This book isn’t just p-rnographic. It’s downright dangerous to young women, because it encourages thought-patterns about relationships that can really get them in serious trouble.
May 1, 2008 at 1:38 pm
Stupid emoticons…
May 1, 2008 at 1:58 pm
Seth — Yeah, I didn’t quote all of the comments, but others (on that thread and elsewhere) have talked about how Edward is controlling and emotionally abusive. Again, I feel like I should read the book before pronouncing on it, but it sounds like there’s something to this accusation…
(And I have that same problem with the emoticons on these wordpress blogs…
May 1, 2008 at 1:59 pm
See? That wasn’t supposed to be an emoticon…
May 1, 2008 at 2:30 pm
Oh, and regarding “A girl with a PhD is just as at-risk for an abusive relationship as a pregnant high-school dropout in a ghetto”: is that a coincidence, or are you referring to this?
May 1, 2008 at 2:50 pm
No, just facts I picked up when I took a Women’s Lit class at UVSC back in the 90s. Think I might have also read it in “The Gift of Fear.” That book should be required reading for everyone.
May 1, 2008 at 3:12 pm
It’s a matter of perspective. People who confuse dreams with reality are unlikely to benefit from literature. Those of us who can tell the difference between reality and imagination might as well enjoy creativity.

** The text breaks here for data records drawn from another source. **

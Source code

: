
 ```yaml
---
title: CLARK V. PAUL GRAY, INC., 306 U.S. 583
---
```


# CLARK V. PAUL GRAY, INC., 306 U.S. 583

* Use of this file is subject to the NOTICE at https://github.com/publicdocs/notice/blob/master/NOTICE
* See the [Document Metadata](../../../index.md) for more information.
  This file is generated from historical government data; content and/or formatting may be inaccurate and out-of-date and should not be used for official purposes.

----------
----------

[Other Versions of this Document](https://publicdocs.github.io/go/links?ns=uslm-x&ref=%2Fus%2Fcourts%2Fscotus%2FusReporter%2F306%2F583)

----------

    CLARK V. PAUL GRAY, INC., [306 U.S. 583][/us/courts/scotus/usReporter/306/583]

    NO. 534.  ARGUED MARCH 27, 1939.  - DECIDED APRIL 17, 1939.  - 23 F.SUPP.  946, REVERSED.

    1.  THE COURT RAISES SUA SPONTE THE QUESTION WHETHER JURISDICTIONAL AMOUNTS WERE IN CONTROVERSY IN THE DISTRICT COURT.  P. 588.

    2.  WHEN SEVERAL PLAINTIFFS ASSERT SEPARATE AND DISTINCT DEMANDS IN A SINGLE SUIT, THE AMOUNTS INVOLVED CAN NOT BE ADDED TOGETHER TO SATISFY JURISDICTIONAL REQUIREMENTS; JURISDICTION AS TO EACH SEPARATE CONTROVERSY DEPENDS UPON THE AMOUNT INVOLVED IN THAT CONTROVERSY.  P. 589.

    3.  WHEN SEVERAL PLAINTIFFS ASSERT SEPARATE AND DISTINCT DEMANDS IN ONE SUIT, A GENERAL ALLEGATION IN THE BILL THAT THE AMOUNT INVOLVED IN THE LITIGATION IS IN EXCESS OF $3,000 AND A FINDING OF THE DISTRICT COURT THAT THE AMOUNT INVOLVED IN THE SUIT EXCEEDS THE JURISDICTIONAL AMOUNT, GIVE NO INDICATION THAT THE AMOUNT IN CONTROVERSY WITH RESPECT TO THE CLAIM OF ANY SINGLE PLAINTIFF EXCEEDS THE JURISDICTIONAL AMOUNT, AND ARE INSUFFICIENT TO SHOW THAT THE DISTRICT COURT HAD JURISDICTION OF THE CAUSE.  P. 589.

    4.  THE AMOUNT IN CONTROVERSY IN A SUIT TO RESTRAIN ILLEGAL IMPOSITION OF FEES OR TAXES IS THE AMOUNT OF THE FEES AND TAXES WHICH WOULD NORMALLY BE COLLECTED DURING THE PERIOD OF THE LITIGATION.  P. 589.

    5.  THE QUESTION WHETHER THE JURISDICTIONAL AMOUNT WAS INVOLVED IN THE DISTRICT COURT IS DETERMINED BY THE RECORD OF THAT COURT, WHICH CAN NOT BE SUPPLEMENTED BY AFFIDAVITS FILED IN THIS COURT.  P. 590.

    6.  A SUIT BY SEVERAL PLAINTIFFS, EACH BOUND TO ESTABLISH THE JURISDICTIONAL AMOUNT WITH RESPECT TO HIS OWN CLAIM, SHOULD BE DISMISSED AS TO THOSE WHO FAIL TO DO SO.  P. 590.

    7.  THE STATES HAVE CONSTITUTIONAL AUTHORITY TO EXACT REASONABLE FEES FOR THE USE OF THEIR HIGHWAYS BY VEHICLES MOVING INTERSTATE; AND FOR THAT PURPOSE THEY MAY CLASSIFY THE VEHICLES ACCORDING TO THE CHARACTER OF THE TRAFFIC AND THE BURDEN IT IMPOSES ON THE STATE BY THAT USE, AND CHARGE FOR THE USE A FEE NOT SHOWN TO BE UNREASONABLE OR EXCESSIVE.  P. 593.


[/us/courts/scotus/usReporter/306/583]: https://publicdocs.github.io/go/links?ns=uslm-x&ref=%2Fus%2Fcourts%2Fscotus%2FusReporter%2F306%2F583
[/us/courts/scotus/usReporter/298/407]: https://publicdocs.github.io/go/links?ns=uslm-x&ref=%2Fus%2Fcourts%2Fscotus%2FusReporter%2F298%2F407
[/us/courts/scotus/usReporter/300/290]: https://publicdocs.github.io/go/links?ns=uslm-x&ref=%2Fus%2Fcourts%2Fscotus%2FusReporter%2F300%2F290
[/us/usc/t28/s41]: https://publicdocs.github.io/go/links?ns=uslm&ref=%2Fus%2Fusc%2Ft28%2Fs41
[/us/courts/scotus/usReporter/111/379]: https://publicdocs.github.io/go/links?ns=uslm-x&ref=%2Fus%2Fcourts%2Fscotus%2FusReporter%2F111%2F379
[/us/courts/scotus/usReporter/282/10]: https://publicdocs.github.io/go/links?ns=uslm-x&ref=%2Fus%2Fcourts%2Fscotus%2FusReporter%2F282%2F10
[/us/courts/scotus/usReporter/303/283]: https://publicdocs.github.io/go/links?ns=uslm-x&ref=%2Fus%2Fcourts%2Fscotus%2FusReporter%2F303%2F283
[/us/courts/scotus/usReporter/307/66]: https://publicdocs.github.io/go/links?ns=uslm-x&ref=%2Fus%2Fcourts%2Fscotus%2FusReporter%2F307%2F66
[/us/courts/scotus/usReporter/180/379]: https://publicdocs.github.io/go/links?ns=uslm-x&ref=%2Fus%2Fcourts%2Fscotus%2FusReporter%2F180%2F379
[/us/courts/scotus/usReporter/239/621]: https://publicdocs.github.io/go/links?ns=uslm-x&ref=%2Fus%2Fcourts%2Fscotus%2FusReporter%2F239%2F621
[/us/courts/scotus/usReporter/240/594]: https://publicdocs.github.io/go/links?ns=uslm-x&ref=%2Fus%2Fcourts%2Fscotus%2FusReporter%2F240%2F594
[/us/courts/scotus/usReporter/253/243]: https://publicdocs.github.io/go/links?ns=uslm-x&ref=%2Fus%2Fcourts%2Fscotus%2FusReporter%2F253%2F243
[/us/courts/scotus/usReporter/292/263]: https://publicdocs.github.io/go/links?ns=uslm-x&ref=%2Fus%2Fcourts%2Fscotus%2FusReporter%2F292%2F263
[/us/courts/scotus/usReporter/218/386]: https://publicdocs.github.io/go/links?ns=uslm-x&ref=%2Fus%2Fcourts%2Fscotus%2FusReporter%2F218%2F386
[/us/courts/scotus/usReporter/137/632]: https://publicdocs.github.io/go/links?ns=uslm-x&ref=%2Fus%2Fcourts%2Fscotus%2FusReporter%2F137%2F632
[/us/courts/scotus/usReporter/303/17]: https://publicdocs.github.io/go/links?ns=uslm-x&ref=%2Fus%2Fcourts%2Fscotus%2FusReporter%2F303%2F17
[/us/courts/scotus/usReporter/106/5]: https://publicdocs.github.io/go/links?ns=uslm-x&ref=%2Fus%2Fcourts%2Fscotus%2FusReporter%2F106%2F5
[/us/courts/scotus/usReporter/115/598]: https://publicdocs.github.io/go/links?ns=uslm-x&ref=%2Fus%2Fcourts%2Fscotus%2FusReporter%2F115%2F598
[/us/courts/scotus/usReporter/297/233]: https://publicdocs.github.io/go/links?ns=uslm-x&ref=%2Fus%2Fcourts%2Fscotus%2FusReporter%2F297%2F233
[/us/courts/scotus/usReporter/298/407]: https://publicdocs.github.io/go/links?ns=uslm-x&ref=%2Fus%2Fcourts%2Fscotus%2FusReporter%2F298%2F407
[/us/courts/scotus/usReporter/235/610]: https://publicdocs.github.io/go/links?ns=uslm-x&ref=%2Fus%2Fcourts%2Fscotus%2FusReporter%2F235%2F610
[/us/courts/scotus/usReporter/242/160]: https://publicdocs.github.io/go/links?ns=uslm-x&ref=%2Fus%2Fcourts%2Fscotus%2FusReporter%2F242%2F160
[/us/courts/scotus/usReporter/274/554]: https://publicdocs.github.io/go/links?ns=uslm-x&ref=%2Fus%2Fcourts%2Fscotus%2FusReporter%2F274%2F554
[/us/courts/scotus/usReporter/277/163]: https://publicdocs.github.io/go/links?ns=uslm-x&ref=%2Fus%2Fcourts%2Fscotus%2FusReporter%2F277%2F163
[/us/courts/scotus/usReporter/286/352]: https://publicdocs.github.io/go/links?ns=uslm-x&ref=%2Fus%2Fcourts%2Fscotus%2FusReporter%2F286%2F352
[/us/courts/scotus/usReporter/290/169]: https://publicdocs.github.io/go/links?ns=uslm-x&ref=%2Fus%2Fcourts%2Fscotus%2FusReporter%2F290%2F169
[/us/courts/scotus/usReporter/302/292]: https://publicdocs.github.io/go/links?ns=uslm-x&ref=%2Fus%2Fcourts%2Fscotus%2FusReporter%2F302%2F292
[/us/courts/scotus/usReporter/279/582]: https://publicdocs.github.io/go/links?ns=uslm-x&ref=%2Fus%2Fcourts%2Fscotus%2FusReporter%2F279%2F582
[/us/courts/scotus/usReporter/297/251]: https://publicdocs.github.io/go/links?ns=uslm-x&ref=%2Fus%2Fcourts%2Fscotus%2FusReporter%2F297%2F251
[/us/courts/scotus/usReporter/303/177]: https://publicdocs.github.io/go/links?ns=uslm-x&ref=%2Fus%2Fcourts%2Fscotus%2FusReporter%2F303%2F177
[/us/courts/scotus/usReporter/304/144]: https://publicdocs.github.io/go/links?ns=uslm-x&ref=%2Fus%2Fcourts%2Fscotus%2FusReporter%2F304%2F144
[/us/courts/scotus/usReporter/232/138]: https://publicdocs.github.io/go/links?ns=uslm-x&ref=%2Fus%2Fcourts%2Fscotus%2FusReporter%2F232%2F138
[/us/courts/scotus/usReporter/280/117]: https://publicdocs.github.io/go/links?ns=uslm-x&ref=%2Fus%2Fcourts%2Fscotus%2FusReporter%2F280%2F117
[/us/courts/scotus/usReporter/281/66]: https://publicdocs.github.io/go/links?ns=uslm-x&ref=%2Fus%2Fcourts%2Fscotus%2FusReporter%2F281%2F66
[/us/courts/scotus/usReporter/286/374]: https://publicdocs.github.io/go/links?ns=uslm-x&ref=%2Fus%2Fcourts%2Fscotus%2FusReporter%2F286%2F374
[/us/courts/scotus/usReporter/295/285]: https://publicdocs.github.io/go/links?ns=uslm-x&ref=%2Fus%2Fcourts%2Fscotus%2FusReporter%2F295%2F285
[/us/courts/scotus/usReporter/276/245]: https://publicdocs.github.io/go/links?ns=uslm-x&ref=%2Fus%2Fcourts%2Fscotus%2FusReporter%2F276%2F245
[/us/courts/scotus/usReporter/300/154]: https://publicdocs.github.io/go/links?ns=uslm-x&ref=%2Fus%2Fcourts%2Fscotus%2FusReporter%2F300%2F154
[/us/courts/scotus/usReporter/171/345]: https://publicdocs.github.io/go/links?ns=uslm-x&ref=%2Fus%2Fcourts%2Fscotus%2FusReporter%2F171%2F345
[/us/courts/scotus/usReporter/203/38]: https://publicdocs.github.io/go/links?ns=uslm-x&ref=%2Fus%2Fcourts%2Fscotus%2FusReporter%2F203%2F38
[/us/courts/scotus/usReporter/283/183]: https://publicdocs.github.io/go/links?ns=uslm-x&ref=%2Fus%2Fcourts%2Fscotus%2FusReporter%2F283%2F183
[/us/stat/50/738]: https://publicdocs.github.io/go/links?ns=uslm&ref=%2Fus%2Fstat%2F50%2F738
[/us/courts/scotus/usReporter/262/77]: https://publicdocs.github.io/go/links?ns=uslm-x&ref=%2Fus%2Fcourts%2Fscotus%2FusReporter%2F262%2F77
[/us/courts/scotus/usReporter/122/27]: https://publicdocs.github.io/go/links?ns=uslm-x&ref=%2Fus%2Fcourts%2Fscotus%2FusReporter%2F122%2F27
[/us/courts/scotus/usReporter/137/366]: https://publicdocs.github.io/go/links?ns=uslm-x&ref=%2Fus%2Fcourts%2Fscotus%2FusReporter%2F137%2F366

It’s not just fluff that misleads people. Just think of all the guys who got themselves killed reading too much Nietzsche. And Nietzsche is definitely high brow.
I take that back. Reading is not the problem. The problem is believing.
With respect to pornography, the unrealistic expectations argument also applies to Greek statues. Talk about the ideal body!
If you are against pornography for that reason then you also need to be against Greek civilization. The church fathers had Greco-Roman statues destroyed. Although that might have been due to a concern about idolatry.
One thing is certain, however, the Greeks did not confuse their artwork with reality.
May 1, 2008 at 3:31 pm
Hellmut — very good points. Personally, I don’t think that appreciating and idealizing beauty (even in humans, even in women) should be condemned as something to be ashamed of.
There’s a very subtle point to be made here because I agree with the feminists that beauty shouldn’t be the only desirable quality in a woman. Everywhere you look in the media (fiction as well as news), men (of all different appearances) are in the public eye for various qualities and accomplishments, yet it’s shockingly rare to hear anything about any woman who isn’t gorgeous. So — while I don’t think that there’s anything wrong with art praising the ideal human form (eg. the ancient Greeks and/or modern erotic images) — I think that the portrayal of everyday people in stories, etc., should be a little more egalitarian…
May 1, 2008 at 6:33 pm
Both my daughters and my wife have read all three books at least five times (no exaggerating) and we even took a family vacay to Forks, WA to see the sights. Not a day goes by where aspects and characters of the book are not discussed and debated. Do I think that the women in my family have trouble distinguishing fantasy from reality? No. But do I think these books are shaping and coloring their view of reality? … you’re damn right I do. No less than than the daily study of scripture or the contemplation of the person of Christ are known to change hearts and minds and world-views.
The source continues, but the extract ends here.